Bogost: How do we hold on to memories in our brains?

Ranganath: So, memories themselves come about through connections between neurons that change when we experience something. Literally, there’s a physical change that takes place in our brains after we have all of these experiences. And our brains are constantly reshaping themselves over time.

Now, some things that we experience are more significant than others, and they release these chemicals called neuromodulators. So it could be when we’re under stress, or it could be when we’re surprised, or it could be when we’re experiencing desire or some other kind of motivation. Those are all things that release these chemicals, and those allow certain memories to persist at those moments.

And so by default, we will have predominantly better memory for these things that are more memorable, essentially. The things that we should remember; the things that our brain biologically responds to in a way because it should be significant. Does that make sense?

Bogost: Well, it does. But it makes me want to ask—what does it mean for something to be more memorable?

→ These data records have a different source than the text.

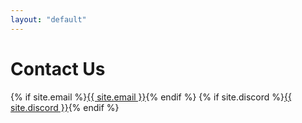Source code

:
 ```yaml
---
layout: "default"
---
```

# Contact Us
{% if site.email %}<a href="mailto:{{ site.email }}">{{ site.email }}</a>{% endif %}
{% if site.discord %}<a href="{{ site.discord }}">{{ site.discord }}</a>{% endif %}
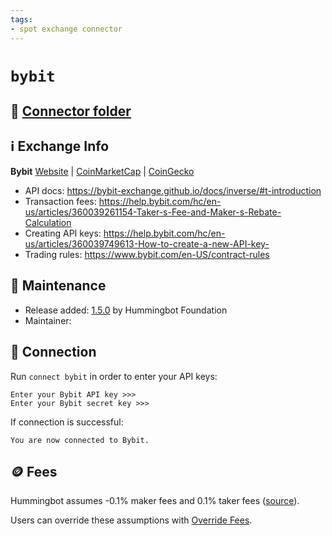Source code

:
 ```yaml
---
tags:
- spot exchange connector
---
```


# `bybit`

## 📁 [Connector folder](https://github.com/hummingbot/hummingbot/tree/development/hummingbot/connector/exchange/bybit)

## ℹ️ Exchange Info

**Bybit** [Website](https://www.bybit.com/en-US/) | [CoinMarketCap](https://coinmarketcap.com/exchanges/bybit/) | [CoinGecko](https://www.coingecko.com/en/exchanges/bybit)

* API docs: https://bybit-exchange.github.io/docs/inverse/#t-introduction
* Transaction fees: https://help.bybit.com/hc/en-us/articles/360039261154-Taker-s-Fee-and-Maker-s-Rebate-Calculation
* Creating API keys: https://help.bybit.com/hc/en-us/articles/360039749613-How-to-create-a-new-API-key-
* Trading rules: https://www.bybit.com/en-US/contract-rules

## 👷 Maintenance

* Release added: [1.5.0](/release-notes/1.5.0/) by Hummingbot Foundation
* Maintainer:

## 🔑 Connection

Run `connect bybit` in order to enter your API keys:
 
```
Enter your Bybit API key >>>
Enter your Bybit secret key >>>
```

If connection is successful:
```
You are now connected to Bybit.
```

## 🪙 Fees

Hummingbot assumes -0.1% maker fees and 0.1% taker fees ([source](https://github.com/hummingbot/hummingbot/blob/development/hummingbot/connector/exchange/bybit/bybit_utils.py#L10)).

Users can override these assumptions with [Override Fees](/global-configs/override-fees/).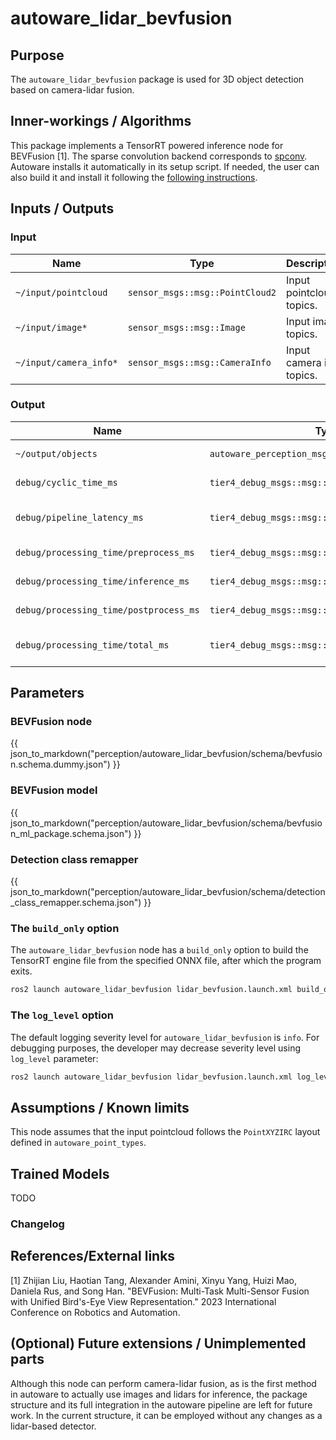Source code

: # autoware_lidar_bevfusion

## Purpose

The `autoware_lidar_bevfusion` package is used for 3D object detection based on camera-lidar fusion.

## Inner-workings / Algorithms

This package implements a TensorRT powered inference node for BEVFusion [1].
The sparse convolution backend corresponds to [spconv](https://github.com/traveller59/spconv).
Autoware installs it automatically in its setup script. If needed, the user can also build it and install it following the [following instructions](https://github.com/autowarefoundation/spconv_cpp).

## Inputs / Outputs

### Input

| Name                   | Type                            | Description               |
| ---------------------- | ------------------------------- | ------------------------- |
| `~/input/pointcloud`   | `sensor_msgs::msg::PointCloud2` | Input pointcloud topics.  |
| `~/input/image*`       | `sensor_msgs::msg::Image`       | Input image topics.       |
| `~/input/camera_info*` | `sensor_msgs::msg::CameraInfo`  | Input camera info topics. |

### Output

| Name                                   | Type                                             | Description                 |
| -------------------------------------- | ------------------------------------------------ | --------------------------- |
| `~/output/objects`                     | `autoware_perception_msgs::msg::DetectedObjects` | Detected objects.           |
| `debug/cyclic_time_ms`                 | `tier4_debug_msgs::msg::Float64Stamped`          | Cyclic time (ms).           |
| `debug/pipeline_latency_ms`            | `tier4_debug_msgs::msg::Float64Stamped`          | Pipeline latency time (ms). |
| `debug/processing_time/preprocess_ms`  | `tier4_debug_msgs::msg::Float64Stamped`          | Preprocess (ms).            |
| `debug/processing_time/inference_ms`   | `tier4_debug_msgs::msg::Float64Stamped`          | Inference time (ms).        |
| `debug/processing_time/postprocess_ms` | `tier4_debug_msgs::msg::Float64Stamped`          | Postprocess time (ms).      |
| `debug/processing_time/total_ms`       | `tier4_debug_msgs::msg::Float64Stamped`          | Total processing time (ms). |

## Parameters

### BEVFusion node

{{ json_to_markdown("perception/autoware_lidar_bevfusion/schema/bevfusion.schema.dummy.json") }}

### BEVFusion model

{{ json_to_markdown("perception/autoware_lidar_bevfusion/schema/bevfusion_ml_package.schema.json") }}

### Detection class remapper

{{ json_to_markdown("perception/autoware_lidar_bevfusion/schema/detection_class_remapper.schema.json") }}

### The `build_only` option

The `autoware_lidar_bevfusion` node has a `build_only` option to build the TensorRT engine file from the specified ONNX file, after which the program exits.

```bash
ros2 launch autoware_lidar_bevfusion lidar_bevfusion.launch.xml build_only:=true
```

### The `log_level` option

The default logging severity level for `autoware_lidar_bevfusion` is `info`. For debugging purposes, the developer may decrease severity level using `log_level` parameter:

```bash
ros2 launch autoware_lidar_bevfusion lidar_bevfusion.launch.xml log_level:=debug
```

## Assumptions / Known limits

This node assumes that the input pointcloud follows the `PointXYZIRC` layout defined in `autoware_point_types`.

## Trained Models

TODO

### Changelog

## References/External links

[1] Zhijian Liu, Haotian Tang, Alexander Amini, Xinyu Yang, Huizi Mao, Daniela Rus, and Song Han. "BEVFusion: Multi-Task Multi-Sensor Fusion with Unified Bird's-Eye View Representation." 2023 International Conference on Robotics and Automation. <!-- cspell:disable-line -->

## (Optional) Future extensions / Unimplemented parts

Although this node can perform camera-lidar fusion, as is the first method in autoware to actually use images and lidars for inference, the package structure and its full integration in the autoware pipeline are left for future work. In the current structure, it can be employed without any changes as a lidar-based detector.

Ranganath: Yeah, so in terms of what the brain is trying to do, it’s trying to find something that is not consistent with what we would have already known before. That’s a big part of it, right? So, in other words, if you have constraints on how much that you can remember, why remember the things that are already consistent with what you knew? You just need to remember the things that are different in some way. So, that distinctiveness is a big part of what makes something memorable.

And then, of course, there’s the other things—like the ways in which an experience grabs on to some of our motivational systems in the brain, which also are associated with emotions. So things that make us scared, or things that make us feel, like I said, desire or hunger. But even curiosity, too; it’s another one that we found drives these changes in the brain.

Bogost: Hmm. You know, we often—as individuals in the world—want to hold on to time. We don’t want to let it go. We want to keep a kind of closeness with events that happened to us: whether they’re important, or whether they’re kind of unimportant, but delightful. Like, we want to hold on to time, almost.

Is there a strategy for that? For, you know, going, Oh, okay; this thing is happening to me or just happened. I want to keep that close to me. How should I go about doing it?

Ranganath: That’s something that I’ve been thinking a lot about. How to not only remember but to curate my memories—taking advantage of the selectivity. And so what I try to do is focus on the things that I want to remember and creating experiences that are going to be more memorable.

So sometimes that involves a change in our context, just to put us in a new state of mind and give us something that’s a little different than our routine. So just to give you an example of the opposite of that: During the pandemic, when we were all locked down, everyone had lost that ability to change their context very much.

And we were stuck in front of screens all day. And so I asked students in my class, “Do you feel like the days are passing by faster, slower, or the same while you’re locked down?” And about 95 percent of the people in the class said that they felt like the days were passing by more slowly. So then I said, “Do you feel like the weeks are passing by faster or more slowly?” And about 80 percent of them said the weeks were actually passing by faster.

So what I think it was is: Without that change in context, people felt like their days were just going on forever. But then when you reflect on longer timescales, you say to yourself, Hey, what happened in the past week that was memorable? And the fewer things that you can pull up, the more it feels like time was just passing by and it’s slipping through your fingers, right?

Bogost: Given that most of us, when we think about memory, think of it as being about the past—what does it mean to construe memory as an activity of the present or the future instead?

Ranganath: So I’ve spent much of my career studying what’s called episodic memory, which is our ability to remember events from the past.

Bogost: Okay.

Ranganath: But a lot of my recent work has been, really, about how we use information in episodic memory. And so what I mean by that is: Let’s say you’re watching a movie or you’re listening to a story. How do you use what we’ve learned in memory to be able to understand what’s going on in those stories or movies? How do we predict it?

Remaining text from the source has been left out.